La experiencia: Flor del Valle y Peñalolén

La resistencia no es exclusiva de las comunas ricas. El proyecto Flor del Valle, desarrollado por TECHO para familias de los campamentos La Isla y Pueblito La Farfana, fue rechazado en 2016 por el Concejo Municipal de Maipú, que citó la incomodidad de los vecinos, y recién se concretó en 2019. Maipú no es una comuna de altos ingresos, lo que demuestra que el rechazo a “el otro” tiene raíces más amplias que el nivel socioeconómico de la comuna receptora.

Lo distintivo de los barrios acomodados es la intensidad del conflicto y los recursos para sostenerlo. El caso más citado es Antupirén, contiguo a la Comunidad Ecológica de Peñalolén, que debía albergar a cerca de 360 familias de comités de allegados. Un grupo de vecinos presentó un recurso de protección con argumentos ambientales que paralizó las obras durante meses, hasta que la Corte de Apelaciones lo rechazó en 2020.

Lo que funciona 

No todo es fracaso. Adoptar ciertas prácticas parece marcar la diferencia entre una mixtura que se queda en el papel y una integración que efectivamente ocurre. Un primer matiz, a partir de la conversación con Matuschka, tiene que ver con la escala y el diseño de cada proyecto de vivienda. La integración debe ser progresiva y gradual, acercando sectores cuyas realidades socioeconómicas no sean demasiado extremas entre sí, para evitar choques culturales bruscos que terminan dificultando la convivencia.

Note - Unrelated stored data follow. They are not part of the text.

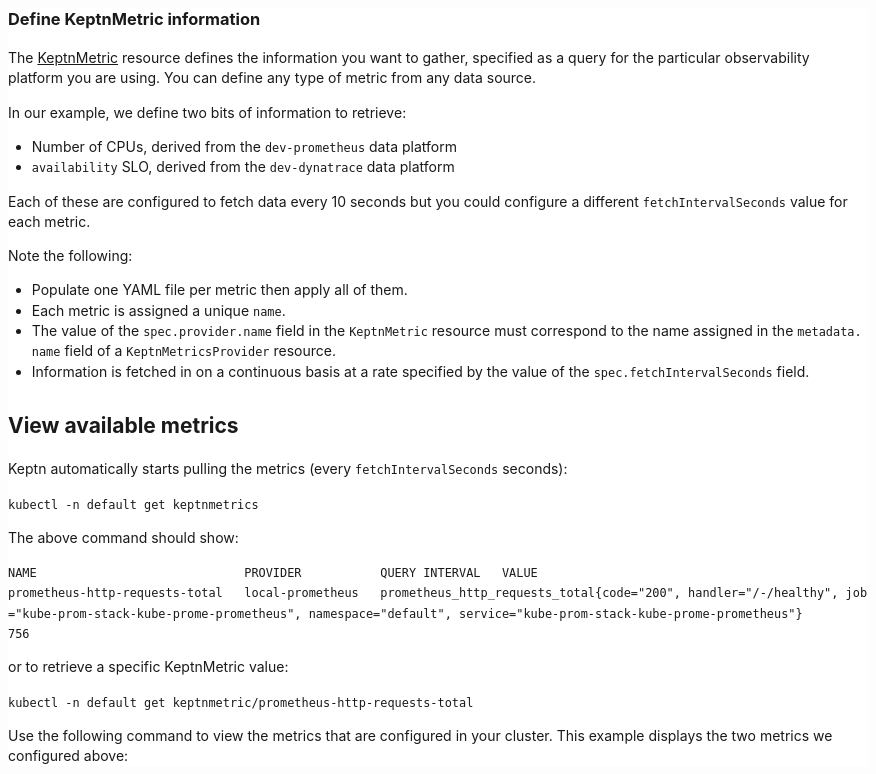 ### Define KeptnMetric information

The [KeptnMetric](../reference/crd-reference/metric.md) resource
defines the information you want to gather,
specified as a query for the particular observability platform
you are using.
You can define any type of metric from any data source.

In our example, we define two bits of information to retrieve:

- Number of CPUs, derived from the `dev-prometheus` data platform
- `availability` SLO, derived from the `dev-dynatrace` data platform

Each of these are configured to fetch data every 10 seconds
but you could configure a different `fetchIntervalSeconds` value
for each metric.

Note the following:

- Populate one YAML file per metric
  then apply all of them.
- Each metric is assigned a unique `name`.
- The value of the `spec.provider.name` field in the `KeptnMetric` resource
  must correspond to the name assigned in
  the `metadata.name` field of a `KeptnMetricsProvider` resource.
- Information is fetched in on a continuous basis
  at a rate specified
  by the value of the `spec.fetchIntervalSeconds` field.

## View available metrics

Keptn automatically starts pulling the metrics
(every `fetchIntervalSeconds` seconds):

```shell
kubectl -n default get keptnmetrics
```

The above command should show:

```shell
NAME                             PROVIDER           QUERY INTERVAL   VALUE
prometheus-http-requests-total   local-prometheus   prometheus_http_requests_total{code="200", handler="/-/healthy", job="kube-prom-stack-kube-prome-prometheus", namespace="default", service="kube-prom-stack-kube-prome-prometheus"}              756
```

or to retrieve a specific KeptnMetric value:

```shell
kubectl -n default get keptnmetric/prometheus-http-requests-total 
```

Use the following command to view
the metrics that are configured in your cluster.
This example displays the two metrics we configured above:
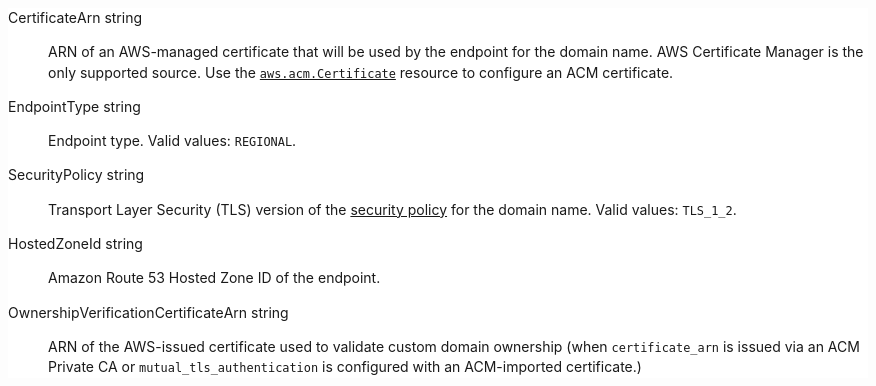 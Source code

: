 <div>
<pulumi-choosable type="language" values="csharp">
<dl class="resources-properties"><dt class="property-required"
            title="Required">
        <span id="certificatearn_csharp">
<a data-swiftype-name="resource-property" data-swiftype-type="text" href="#certificatearn_csharp" style="color: inherit; text-decoration: inherit;">Certificate<wbr>Arn</a>
</span>
        <span class="property-indicator"></span>
        <span class="property-type">string</span>
    </dt>
    <dd><p>ARN of an AWS-managed certificate that will be used by the endpoint for the domain name. AWS Certificate Manager is the only supported source. Use the <a href="https://www.terraform.io/docs/providers/aws/r/acm_certificate.html"><code>aws.acm.Certificate</code></a> resource to configure an ACM certificate.</p>
</dd><dt class="property-required"
            title="Required">
        <span id="endpointtype_csharp">
<a data-swiftype-name="resource-property" data-swiftype-type="text" href="#endpointtype_csharp" style="color: inherit; text-decoration: inherit;">Endpoint<wbr>Type</a>
</span>
        <span class="property-indicator"></span>
        <span class="property-type">string</span>
    </dt>
    <dd><p>Endpoint type. Valid values: <code>REGIONAL</code>.</p>
</dd><dt class="property-required"
            title="Required">
        <span id="securitypolicy_csharp">
<a data-swiftype-name="resource-property" data-swiftype-type="text" href="#securitypolicy_csharp" style="color: inherit; text-decoration: inherit;">Security<wbr>Policy</a>
</span>
        <span class="property-indicator"></span>
        <span class="property-type">string</span>
    </dt>
    <dd><p>Transport Layer Security (TLS) version of the <a href="https://docs.aws.amazon.com/apigateway/latest/developerguide/apigateway-custom-domain-tls-version.html">security policy</a> for the domain name. Valid values: <code>TLS_1_2</code>.</p>
</dd><dt class="property-optional"
            title="Optional">
        <span id="hostedzoneid_csharp">
<a data-swiftype-name="resource-property" data-swiftype-type="text" href="#hostedzoneid_csharp" style="color: inherit; text-decoration: inherit;">Hosted<wbr>Zone<wbr>Id</a>
</span>
        <span class="property-indicator"></span>
        <span class="property-type">string</span>
    </dt>
    <dd><p>Amazon Route 53 Hosted Zone ID of the endpoint.</p>
</dd><dt class="property-optional"
            title="Optional">
        <span id="ownershipverificationcertificatearn_csharp">
<a data-swiftype-name="resource-property" data-swiftype-type="text" href="#ownershipverificationcertificatearn_csharp" style="color: inherit; text-decoration: inherit;">Ownership<wbr>Verification<wbr>Certificate<wbr>Arn</a>
</span>
        <span class="property-indicator"></span>
        <span class="property-type">string</span>
    </dt>
    <dd><p>ARN of the AWS-issued certificate used to validate custom domain ownership (when <code>certificate_arn</code> is issued via an ACM Private CA or <code>mutual_tls_authentication</code> is configured with an ACM-imported certificate.)</p>
</dd><dt class="property-optional"
            title="Optional">
        <span id="targetdomainname_csharp">
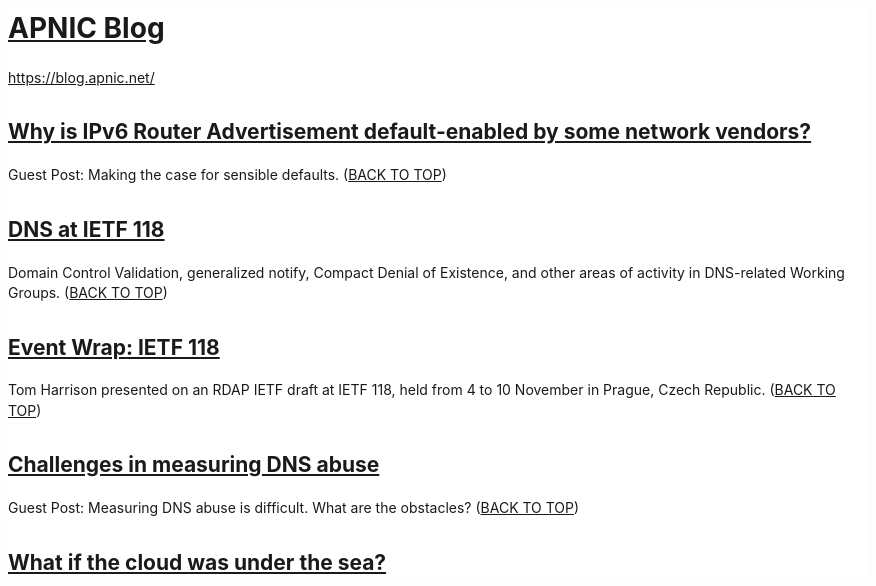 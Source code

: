 

<a name="e4248736789eabc1300e5688a5b317df" />

# [APNIC Blog](https://blog.apnic.net/)

https://blog.apnic.net/



<a name="e9310ebb0d23bd6f2a5f1f50d24e6792" />

## [Why is IPv6 Router Advertisement default-enabled by some network vendors?](https://blog.apnic.net/2023/11/30/why-is-ipv6-router-advertisement-default-enabled-by-some-network-vendors/)


Guest Post: Making the case for sensible defaults.
 ([BACK TO TOP](#toc_e9310ebb0d23bd6f2a5f1f50d24e6792))


<a name="71d34b96029583430739973bd446a0f3" />

## [DNS at IETF 118](https://blog.apnic.net/2023/11/29/dns-at-ietf-118/)


Domain Control Validation, generalized notify, Compact Denial of Existence, and other areas of activity in DNS-related Working Groups.
 ([BACK TO TOP](#toc_71d34b96029583430739973bd446a0f3))


<a name="c7ab8378222e91a3ebadd921430efbae" />

## [Event Wrap: IETF 118](https://blog.apnic.net/2023/11/29/event-wrap-ietf-118/)


Tom Harrison presented on an RDAP IETF draft at IETF 118, held from 4 to 10 November in Prague, Czech Republic.
 ([BACK TO TOP](#toc_c7ab8378222e91a3ebadd921430efbae))


<a name="584261b5d5abe5b2a7bc38d2b244c859" />

## [Challenges in measuring DNS abuse](https://blog.apnic.net/2023/11/28/challenges-in-measuring-dns-abuse/)


Guest Post: Measuring DNS abuse is difficult. What are the obstacles?
 ([BACK TO TOP](#toc_584261b5d5abe5b2a7bc38d2b244c859))


<a name="382634a9baae3013284242f4b4a01e23" />

## [What if the cloud was under the sea?](https://blog.apnic.net/2023/11/27/what-if-the-cloud-was-under-the-sea/)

Un segundo aprendizaje es que el éxito no depende solo del proyecto en sí, sino del trabajo con quienes ya habitan el entorno. La comunidad receptora no es un telón de fondo, sino parte del proyecto, y su disposición a reconocer a los nuevos vecinos se cultiva antes de que lleguen las familias. En esa línea, una práctica que ha resultado efectiva es que las familias que acceden a estos proyectos provengan del mismo sector.

A nivel estructural, sostiene Matuschka, una fórmula que ha demostrado ser viable son los incentivos atados a cuotas. El Estado ofrece al desarrollador mayor altura, mayor constructibilidad o beneficios tributarios y, a cambio, le exige destinar una proporción del proyecto a integración social. Así, lo que en apariencia es un obstáculo puramente financiero termina siendo, en rigor, un problema de diseño de incentivos.

La experiencia internacional lo confirma. En Francia, la Ley de Solidaridad y Renovación Urbana, vigente desde el año 2000, obliga a los municipios urbanos de cierto tamaño a alcanzar un mínimo de viviendas sociales, con metas anuales y sanciones para quienes no cumplen. Se trata de una obligación pareja, aplicada de forma transversal a las comunas.

TECHO, por su parte, ha sido parte activa de este debate. Sobre la base del «estándar 20/60» delineado por el Consejo Nacional de Desarrollo Urbano, promovió en 2018 la «Ley de Barrios 20/60». La idea es simple pero radical. Cada territorio urbano debería tener un mínimo de 20% y un máximo de 60% de hogares vulnerables. El piso obliga a las comunas ricas a incorporar familias vulnerables, desarmando los enclaves de exclusividad.

Pensar la ciudad integrada

Los proyectos del sector oriente serán, en los próximos años, un nuevo test de todo lo anterior. La experiencia acumulada sugiere que la mixtura no basta. La integración se construye barrio por barrio, familia por familia, y exige voluntad política para sostener los proyectos frente a la resistencia y un acompañamiento que rara vez recibe el financiamiento de la arquitectura o el subsidio.

El desafío de fondo es dejar de tratar la integración como una excepción gestionada y convertirla en una condición estructural de cómo se construye ciudad en Chile. Una ciudad justa distribuye sus oportunidades —y también sus responsabilidades— entre todos sus territorios. Pensar ciudades integradas no es un gesto simbólico hacia “el otro”, es, fundamentalmente, una decisión sobre el tipo de sociedad que queremos ser.